Going to try based on recommendations:

Life


----------



## Fahtrim (Apr 12, 2004)

Cavemen
Carpoolers
Big Bang being dropped tonight. Plenty I haven't tried yet.

Cold Case didn't make it this year either, football overruns are death for DVR users.

Grey's is gone. 
Private Practice probably won't watch.
Prison Break, probably won't watch.


----------



## fmowry (Apr 30, 2002)

MacThor said:


> You won't find a bigger advocate for the show than me, but S2E1 was quite a stinker. My wife did not watch S1, so this was her first ep, and I felt like I had to say "I swear it was really good last year. Maybe it's a one-and-done?"


While I agree, it's hard for me to really like a show then ditch it after one episode. I figure it earned staying power after the great season year. Heck I stuck through Rescue Me this whole year and it stunk compared to the previous seasons.

Shows I'll probably kill:

Pushing Daisies
Back To You
Life
Carpoolers

I like Journeyman, Reaper and Gossip Girls so far.

On the bubble:
Big Bang Theory

Haven't had time for:
Chuck
Dirty Sexy Money
Cane
Private Practice
Big Shots

I only think I'll keep Cane out of what I've heard.

Frank


----------



## DreadPirateRob (Nov 12, 2002)

fmowry said:


> While I agree, it's hard for me to really like a show then ditch it after one episode. I figure it earned staying power after the great season year. Heck I stuck through Rescue Me this whole year and it stunk compared to the previous seasons.


That's more or less what I was getting at. I haven't even watched the FNL premiere yet (it's a show the wife and I watch together, and we haven't had a chance), and I've heard that it wasn't that great. But because the show was so good last year there's no way that I would ever consider cancelling the SP. That's just crazy talk.


----------



## MacThor (Feb 7, 2002)

DreadPirateRob said:


> That's more or less what I was getting at. I haven't even watched the FNL premiere yet (it's a show the wife and I watch together, and we haven't had a chance), and I've heard that it wasn't that great. But because the show was so good last year there's no way that I would ever consider cancelling the SP. That's just crazy talk.


What if it stinks for three eps? It wasn't "not great" it was bad. Even the football scenes they are rehashing from last year....


Spoiler



punishment of a hung over Riggins, Riggins taking off his helmet and quitting the team during practice


 a prime example.


----------



## nyny523 (Oct 31, 2003)

Chuck bites the dust.


----------



## mwhip (Jul 22, 2002)

nyny523 said:


> Chuck bites the dust.


I'm not gonna lie....I am only keeping it because the chick is hot.


----------



## goblue97 (May 12, 2005)

JETarpon said:


> Don't get confused.
> 
> Ramsay's Kitchen Nightmares is on BBC and is a good show.
> 
> Kitchen Nightmares is on Fox and the jury is still out.

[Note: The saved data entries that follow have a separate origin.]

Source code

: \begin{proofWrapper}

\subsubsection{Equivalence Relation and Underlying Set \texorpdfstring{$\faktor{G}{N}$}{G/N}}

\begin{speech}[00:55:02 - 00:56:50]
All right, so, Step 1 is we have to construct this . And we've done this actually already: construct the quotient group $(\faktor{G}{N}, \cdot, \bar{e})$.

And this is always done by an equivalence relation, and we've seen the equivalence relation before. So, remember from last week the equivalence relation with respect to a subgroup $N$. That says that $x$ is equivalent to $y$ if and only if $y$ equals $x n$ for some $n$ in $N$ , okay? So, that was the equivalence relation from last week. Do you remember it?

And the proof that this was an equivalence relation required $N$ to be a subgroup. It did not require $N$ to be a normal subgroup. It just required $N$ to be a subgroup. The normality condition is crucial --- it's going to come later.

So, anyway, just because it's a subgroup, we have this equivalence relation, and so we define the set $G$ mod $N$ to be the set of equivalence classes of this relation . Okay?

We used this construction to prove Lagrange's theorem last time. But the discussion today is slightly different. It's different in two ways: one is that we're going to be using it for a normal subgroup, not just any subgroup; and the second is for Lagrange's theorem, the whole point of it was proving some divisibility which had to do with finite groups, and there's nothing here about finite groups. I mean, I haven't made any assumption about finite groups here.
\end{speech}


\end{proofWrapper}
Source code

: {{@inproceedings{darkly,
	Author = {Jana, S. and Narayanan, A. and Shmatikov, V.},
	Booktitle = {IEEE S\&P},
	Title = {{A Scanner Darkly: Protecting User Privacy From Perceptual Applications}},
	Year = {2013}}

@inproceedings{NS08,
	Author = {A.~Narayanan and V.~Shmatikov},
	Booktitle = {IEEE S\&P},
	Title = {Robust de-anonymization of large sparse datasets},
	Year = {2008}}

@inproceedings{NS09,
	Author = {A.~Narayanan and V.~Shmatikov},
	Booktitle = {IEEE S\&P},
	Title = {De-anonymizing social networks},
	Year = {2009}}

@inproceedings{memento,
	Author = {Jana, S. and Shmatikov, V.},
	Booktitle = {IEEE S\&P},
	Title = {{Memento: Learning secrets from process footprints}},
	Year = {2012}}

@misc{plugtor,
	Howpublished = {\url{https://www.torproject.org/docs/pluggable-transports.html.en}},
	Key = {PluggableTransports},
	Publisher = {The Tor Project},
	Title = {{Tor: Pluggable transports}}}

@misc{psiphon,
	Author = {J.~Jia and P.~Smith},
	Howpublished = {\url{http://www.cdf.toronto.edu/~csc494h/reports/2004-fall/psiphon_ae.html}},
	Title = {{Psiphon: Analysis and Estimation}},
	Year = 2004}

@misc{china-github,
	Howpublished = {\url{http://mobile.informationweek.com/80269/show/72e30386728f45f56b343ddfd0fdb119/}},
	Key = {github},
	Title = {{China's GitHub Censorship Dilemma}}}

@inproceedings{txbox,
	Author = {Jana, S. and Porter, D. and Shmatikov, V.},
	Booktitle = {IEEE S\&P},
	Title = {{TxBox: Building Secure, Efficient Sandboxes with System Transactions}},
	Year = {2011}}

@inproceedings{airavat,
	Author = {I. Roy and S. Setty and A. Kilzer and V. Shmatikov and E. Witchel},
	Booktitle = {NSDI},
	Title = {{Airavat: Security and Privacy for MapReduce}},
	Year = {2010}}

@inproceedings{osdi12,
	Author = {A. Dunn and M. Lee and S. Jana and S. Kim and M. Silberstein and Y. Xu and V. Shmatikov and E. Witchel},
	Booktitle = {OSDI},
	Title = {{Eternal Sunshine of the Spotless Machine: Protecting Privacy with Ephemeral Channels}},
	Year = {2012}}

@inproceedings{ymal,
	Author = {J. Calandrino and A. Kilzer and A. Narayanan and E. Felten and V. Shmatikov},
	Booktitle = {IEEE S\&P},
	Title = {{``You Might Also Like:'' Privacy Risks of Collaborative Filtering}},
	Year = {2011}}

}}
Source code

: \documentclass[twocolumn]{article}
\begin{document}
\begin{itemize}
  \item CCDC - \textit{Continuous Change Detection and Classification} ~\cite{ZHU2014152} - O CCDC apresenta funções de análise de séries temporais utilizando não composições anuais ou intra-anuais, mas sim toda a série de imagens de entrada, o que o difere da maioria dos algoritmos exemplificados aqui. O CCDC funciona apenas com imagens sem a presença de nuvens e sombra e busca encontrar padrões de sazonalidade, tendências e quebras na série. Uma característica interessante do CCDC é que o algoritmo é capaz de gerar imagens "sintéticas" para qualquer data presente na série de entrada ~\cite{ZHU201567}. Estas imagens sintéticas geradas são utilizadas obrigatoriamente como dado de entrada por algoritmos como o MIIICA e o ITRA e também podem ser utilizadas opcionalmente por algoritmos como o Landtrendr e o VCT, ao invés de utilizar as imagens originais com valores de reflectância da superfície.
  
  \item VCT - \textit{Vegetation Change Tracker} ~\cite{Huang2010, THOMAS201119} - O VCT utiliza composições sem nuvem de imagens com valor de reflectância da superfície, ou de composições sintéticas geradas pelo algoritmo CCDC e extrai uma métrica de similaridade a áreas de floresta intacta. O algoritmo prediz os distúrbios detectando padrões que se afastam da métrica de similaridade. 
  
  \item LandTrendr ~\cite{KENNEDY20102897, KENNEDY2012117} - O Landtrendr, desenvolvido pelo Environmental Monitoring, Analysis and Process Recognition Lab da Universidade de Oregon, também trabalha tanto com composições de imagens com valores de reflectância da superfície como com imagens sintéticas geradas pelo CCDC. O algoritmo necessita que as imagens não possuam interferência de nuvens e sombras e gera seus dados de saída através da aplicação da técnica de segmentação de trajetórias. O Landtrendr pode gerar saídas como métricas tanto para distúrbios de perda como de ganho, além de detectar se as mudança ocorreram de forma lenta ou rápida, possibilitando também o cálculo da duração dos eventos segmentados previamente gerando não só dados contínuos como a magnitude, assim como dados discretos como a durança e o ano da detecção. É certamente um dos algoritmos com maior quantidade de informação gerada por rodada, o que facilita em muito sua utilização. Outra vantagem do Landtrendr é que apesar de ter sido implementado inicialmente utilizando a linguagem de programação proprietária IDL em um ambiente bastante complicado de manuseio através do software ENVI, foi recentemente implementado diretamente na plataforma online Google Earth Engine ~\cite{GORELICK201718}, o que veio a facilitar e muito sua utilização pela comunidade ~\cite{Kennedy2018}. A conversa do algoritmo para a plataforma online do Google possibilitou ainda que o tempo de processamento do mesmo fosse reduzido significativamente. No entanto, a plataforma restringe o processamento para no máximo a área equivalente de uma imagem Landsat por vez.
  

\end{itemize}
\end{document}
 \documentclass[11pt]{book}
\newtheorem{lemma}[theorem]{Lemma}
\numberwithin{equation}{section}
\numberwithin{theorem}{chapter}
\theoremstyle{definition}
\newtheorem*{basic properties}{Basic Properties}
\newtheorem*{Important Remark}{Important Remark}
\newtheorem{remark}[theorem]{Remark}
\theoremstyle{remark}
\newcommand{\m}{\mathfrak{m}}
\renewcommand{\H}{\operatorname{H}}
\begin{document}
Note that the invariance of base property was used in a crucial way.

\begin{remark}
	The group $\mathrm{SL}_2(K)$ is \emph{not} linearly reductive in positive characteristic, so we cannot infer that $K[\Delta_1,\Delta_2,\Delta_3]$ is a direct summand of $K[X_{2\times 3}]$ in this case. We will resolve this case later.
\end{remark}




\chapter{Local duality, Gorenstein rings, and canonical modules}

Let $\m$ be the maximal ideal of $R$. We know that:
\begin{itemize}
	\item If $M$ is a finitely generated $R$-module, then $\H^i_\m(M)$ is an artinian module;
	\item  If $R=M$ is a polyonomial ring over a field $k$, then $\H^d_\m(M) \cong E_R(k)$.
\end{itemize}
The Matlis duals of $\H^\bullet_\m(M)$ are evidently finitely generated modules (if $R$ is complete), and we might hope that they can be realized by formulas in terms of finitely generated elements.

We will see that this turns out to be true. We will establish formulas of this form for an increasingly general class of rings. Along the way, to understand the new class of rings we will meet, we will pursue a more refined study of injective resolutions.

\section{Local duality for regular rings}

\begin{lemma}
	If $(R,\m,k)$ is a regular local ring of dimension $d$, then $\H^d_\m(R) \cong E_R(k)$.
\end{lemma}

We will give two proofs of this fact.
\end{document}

Also, don't confuse the BBC with BBCA (the A is for America) which is widely available in the United States.

I'm not sure why the two shows are named differently when the premise of the shows are nearly identical.


----------



## nyny523 (Oct 31, 2003)

mwhip said:


> I'm not gonna lie....I am only keeping it because the chick is hot.


Not a big selling point for me...


----------



## mwhip (Jul 22, 2002)

nyny523 said:


> Not a big selling point for me...


Well Capt. Awesome was shirtless last week. Did that do nothing for you?


----------



## hefe (Dec 5, 2000)

For the first time since I can remember, I am not watching a single new show this season. There's just nothing that has been, or looks interesting to me.


----------



## nyny523 (Oct 31, 2003)

mwhip said:


> Well Capt. Awesome was shirtless last week. Did that do nothing for you?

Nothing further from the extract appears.